*Excerpted data*
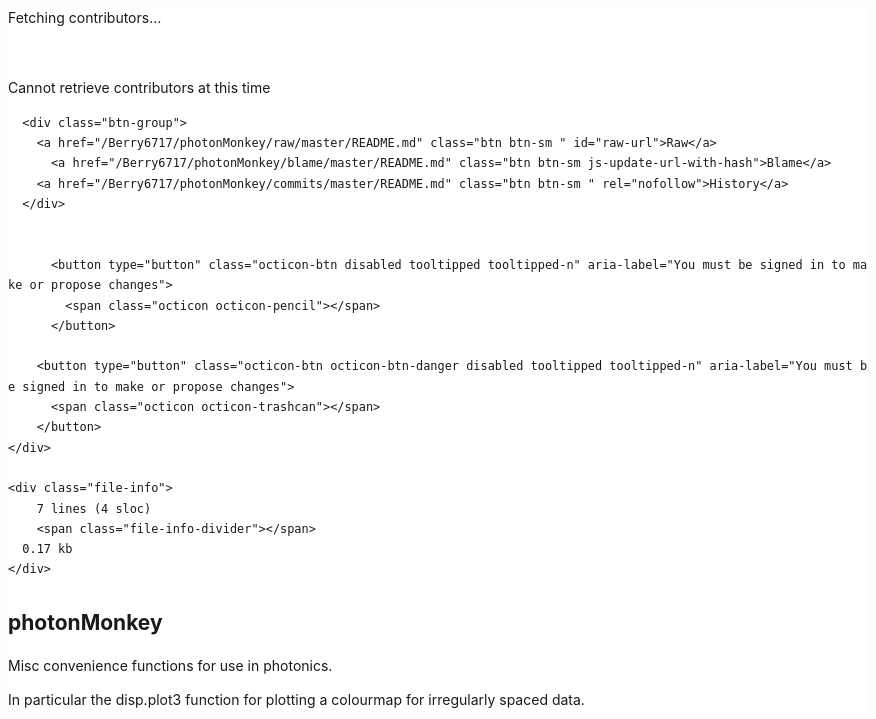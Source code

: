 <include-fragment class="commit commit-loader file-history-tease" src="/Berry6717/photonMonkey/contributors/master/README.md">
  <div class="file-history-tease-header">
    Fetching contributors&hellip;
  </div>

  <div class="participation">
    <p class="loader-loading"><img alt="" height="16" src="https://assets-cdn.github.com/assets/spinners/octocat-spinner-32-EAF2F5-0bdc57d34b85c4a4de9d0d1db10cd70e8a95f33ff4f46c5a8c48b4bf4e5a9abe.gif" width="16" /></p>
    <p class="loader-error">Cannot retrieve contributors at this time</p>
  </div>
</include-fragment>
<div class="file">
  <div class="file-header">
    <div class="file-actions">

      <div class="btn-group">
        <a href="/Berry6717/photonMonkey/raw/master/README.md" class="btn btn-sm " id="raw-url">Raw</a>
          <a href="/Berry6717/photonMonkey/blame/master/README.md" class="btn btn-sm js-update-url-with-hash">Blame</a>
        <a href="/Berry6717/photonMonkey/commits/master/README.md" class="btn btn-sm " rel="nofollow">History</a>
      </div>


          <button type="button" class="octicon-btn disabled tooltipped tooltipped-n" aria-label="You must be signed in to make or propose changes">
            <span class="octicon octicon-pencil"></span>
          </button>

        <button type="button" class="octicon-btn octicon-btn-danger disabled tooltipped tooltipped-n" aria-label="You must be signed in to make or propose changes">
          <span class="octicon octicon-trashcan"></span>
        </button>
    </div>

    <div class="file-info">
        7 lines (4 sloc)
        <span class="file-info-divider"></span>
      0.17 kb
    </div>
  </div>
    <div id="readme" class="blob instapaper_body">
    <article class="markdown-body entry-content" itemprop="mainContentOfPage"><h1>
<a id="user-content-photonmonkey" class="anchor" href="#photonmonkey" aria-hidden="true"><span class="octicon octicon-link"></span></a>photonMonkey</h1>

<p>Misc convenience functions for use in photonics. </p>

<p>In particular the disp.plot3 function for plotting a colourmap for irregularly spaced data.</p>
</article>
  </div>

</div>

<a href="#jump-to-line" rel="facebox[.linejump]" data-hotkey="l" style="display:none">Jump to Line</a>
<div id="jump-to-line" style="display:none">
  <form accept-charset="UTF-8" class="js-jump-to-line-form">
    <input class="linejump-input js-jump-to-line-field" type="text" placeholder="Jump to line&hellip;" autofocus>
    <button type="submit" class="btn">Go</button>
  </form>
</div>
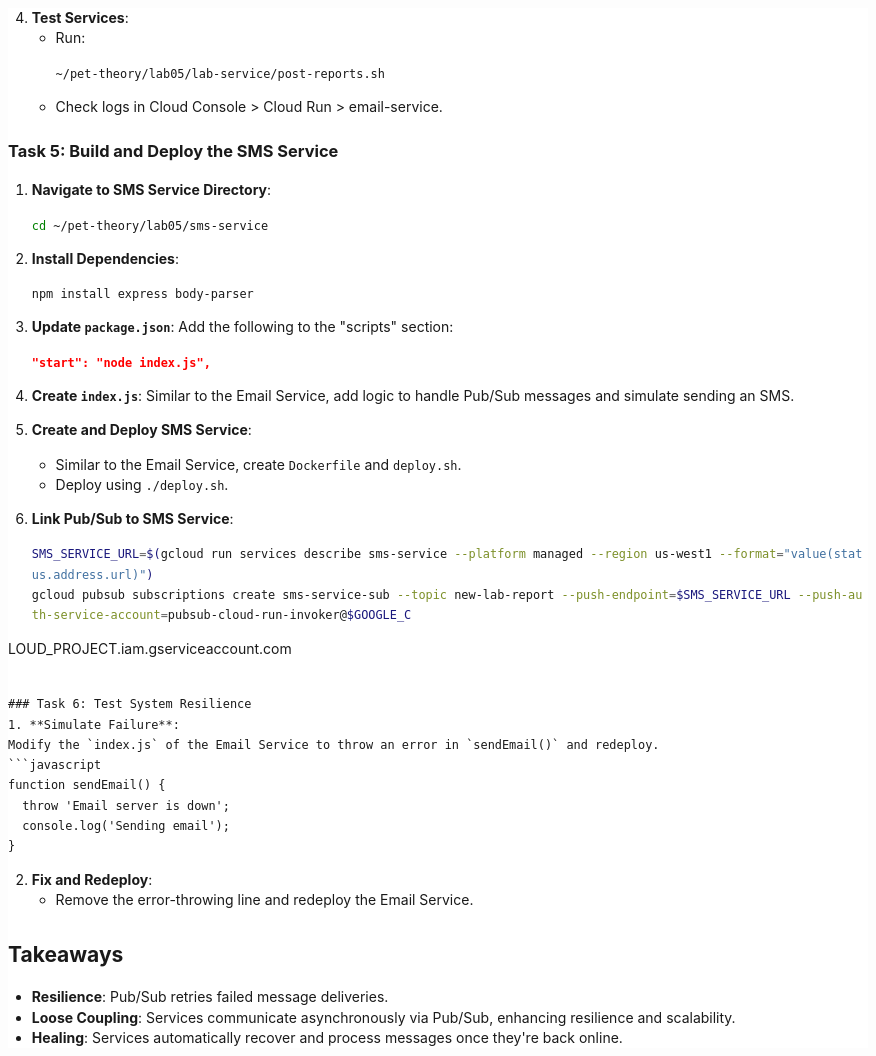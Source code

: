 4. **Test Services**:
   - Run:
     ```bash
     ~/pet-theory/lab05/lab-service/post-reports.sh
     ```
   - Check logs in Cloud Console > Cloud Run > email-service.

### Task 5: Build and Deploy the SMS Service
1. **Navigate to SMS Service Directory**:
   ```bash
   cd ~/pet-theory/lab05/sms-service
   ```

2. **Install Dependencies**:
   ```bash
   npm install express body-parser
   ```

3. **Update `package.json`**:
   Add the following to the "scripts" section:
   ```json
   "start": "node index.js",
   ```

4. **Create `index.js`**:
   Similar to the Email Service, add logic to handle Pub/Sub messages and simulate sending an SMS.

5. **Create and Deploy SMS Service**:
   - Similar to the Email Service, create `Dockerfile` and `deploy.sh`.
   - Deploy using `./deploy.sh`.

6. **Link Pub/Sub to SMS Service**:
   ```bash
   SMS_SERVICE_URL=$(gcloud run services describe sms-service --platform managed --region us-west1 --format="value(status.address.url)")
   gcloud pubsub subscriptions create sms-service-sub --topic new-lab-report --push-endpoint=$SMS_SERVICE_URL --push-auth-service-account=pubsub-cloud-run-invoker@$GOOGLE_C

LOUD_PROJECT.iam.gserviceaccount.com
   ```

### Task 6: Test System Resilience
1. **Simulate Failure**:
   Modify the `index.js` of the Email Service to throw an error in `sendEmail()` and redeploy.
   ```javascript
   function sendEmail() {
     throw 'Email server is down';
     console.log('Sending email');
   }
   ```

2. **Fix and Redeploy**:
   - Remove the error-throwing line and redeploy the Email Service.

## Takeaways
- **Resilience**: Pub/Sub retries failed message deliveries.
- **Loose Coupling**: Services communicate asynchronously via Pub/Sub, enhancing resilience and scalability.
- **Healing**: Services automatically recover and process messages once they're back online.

*Exercise prompt*
From the first line to the last, copy the records above exactly and leave out the pictures.

*Answer section*
Source code

: <include-fragment class="commit commit-loader file-history-tease" src="/Berry6717/photonMonkey/contributors/master/README.md">
  <div class="file-history-tease-header">
    Fetching contributors&hellip;
  </div>

  <div class="participation">
    <p class="loader-loading"><img alt="" height="16" src="https://assets-cdn.github.com/assets/spinners/octocat-spinner-32-EAF2F5-0bdc57d34b85c4a4de9d0d1db10cd70e8a95f33ff4f46c5a8c48b4bf4e5a9abe.gif" width="16" /></p>
    <p class="loader-error">Cannot retrieve contributors at this time</p>
  </div>
</include-fragment>
<div class="file">
  <div class="file-header">
    <div class="file-actions">

      <div class="btn-group">
        <a href="/Berry6717/photonMonkey/raw/master/README.md" class="btn btn-sm " id="raw-url">Raw</a>
          <a href="/Berry6717/photonMonkey/blame/master/README.md" class="btn btn-sm js-update-url-with-hash">Blame</a>
        <a href="/Berry6717/photonMonkey/commits/master/README.md" class="btn btn-sm " rel="nofollow">History</a>
      </div>


          <button type="button" class="octicon-btn disabled tooltipped tooltipped-n" aria-label="You must be signed in to make or propose changes">
            <span class="octicon octicon-pencil"></span>
          </button>

        <button type="button" class="octicon-btn octicon-btn-danger disabled tooltipped tooltipped-n" aria-label="You must be signed in to make or propose changes">
          <span class="octicon octicon-trashcan"></span>
        </button>
    </div>

    <div class="file-info">
        7 lines (4 sloc)
        <span class="file-info-divider"></span>
      0.17 kb
    </div>
  </div>
    <div id="readme" class="blob instapaper_body">
    <article class="markdown-body entry-content" itemprop="mainContentOfPage"><h1>
<a id="user-content-photonmonkey" class="anchor" href="#photonmonkey" aria-hidden="true"><span class="octicon octicon-link"></span></a>photonMonkey</h1>

<p>Misc convenience functions for use in photonics. </p>

<p>In particular the disp.plot3 function for plotting a colourmap for irregularly spaced data.</p>
</article>
  </div>

</div>

<a href="#jump-to-line" rel="facebox[.linejump]" data-hotkey="l" style="display:none">Jump to Line</a>
<div id="jump-to-line" style="display:none">
  <form accept-charset="UTF-8" class="js-jump-to-line-form">
    <input class="linejump-input js-jump-to-line-field" type="text" placeholder="Jump to line&hellip;" autofocus>
    <button type="submit" class="btn">Go</button>
  </form>
</div>
Source code

: 4. **Test Services**:
   - Run:
     ```bash
     ~/pet-theory/lab05/lab-service/post-reports.sh
     ```
   - Check logs in Cloud Console > Cloud Run > email-service.

### Task 5: Build and Deploy the SMS Service
1. **Navigate to SMS Service Directory**:
   ```bash
   cd ~/pet-theory/lab05/sms-service
   ```

2. **Install Dependencies**:
   ```bash
   npm install express body-parser
   ```

3. **Update `package.json`**:
   Add the following to the "scripts" section:
   ```json
   "start": "node index.js",
   ```

4. **Create `index.js`**:
   Similar to the Email Service, add logic to handle Pub/Sub messages and simulate sending an SMS.

5. **Create and Deploy SMS Service**:
   - Similar to the Email Service, create `Dockerfile` and `deploy.sh`.
   - Deploy using `./deploy.sh`.

6. **Link Pub/Sub to SMS Service**:
   ```bash
   SMS_SERVICE_URL=$(gcloud run services describe sms-service --platform managed --region us-west1 --format="value(status.address.url)")
   gcloud pubsub subscriptions create sms-service-sub --topic new-lab-report --push-endpoint=$SMS_SERVICE_URL --push-auth-service-account=pubsub-cloud-run-invoker@$GOOGLE_C

LOUD_PROJECT.iam.gserviceaccount.com
   ```

### Task 6: Test System Resilience
1. **Simulate Failure**:
   Modify the `index.js` of the Email Service to throw an error in `sendEmail()` and redeploy.
   ```javascript
   function sendEmail() {
     throw 'Email server is down';
     console.log('Sending email');
   }
   ```

2. **Fix and Redeploy**:
   - Remove the error-throwing line and redeploy the Email Service.

## Takeaways
- **Resilience**: Pub/Sub retries failed message deliveries.
- **Loose Coupling**: Services communicate asynchronously via Pub/Sub, enhancing resilience and scalability.
- **Healing**: Services automatically recover and process messages once they're back online.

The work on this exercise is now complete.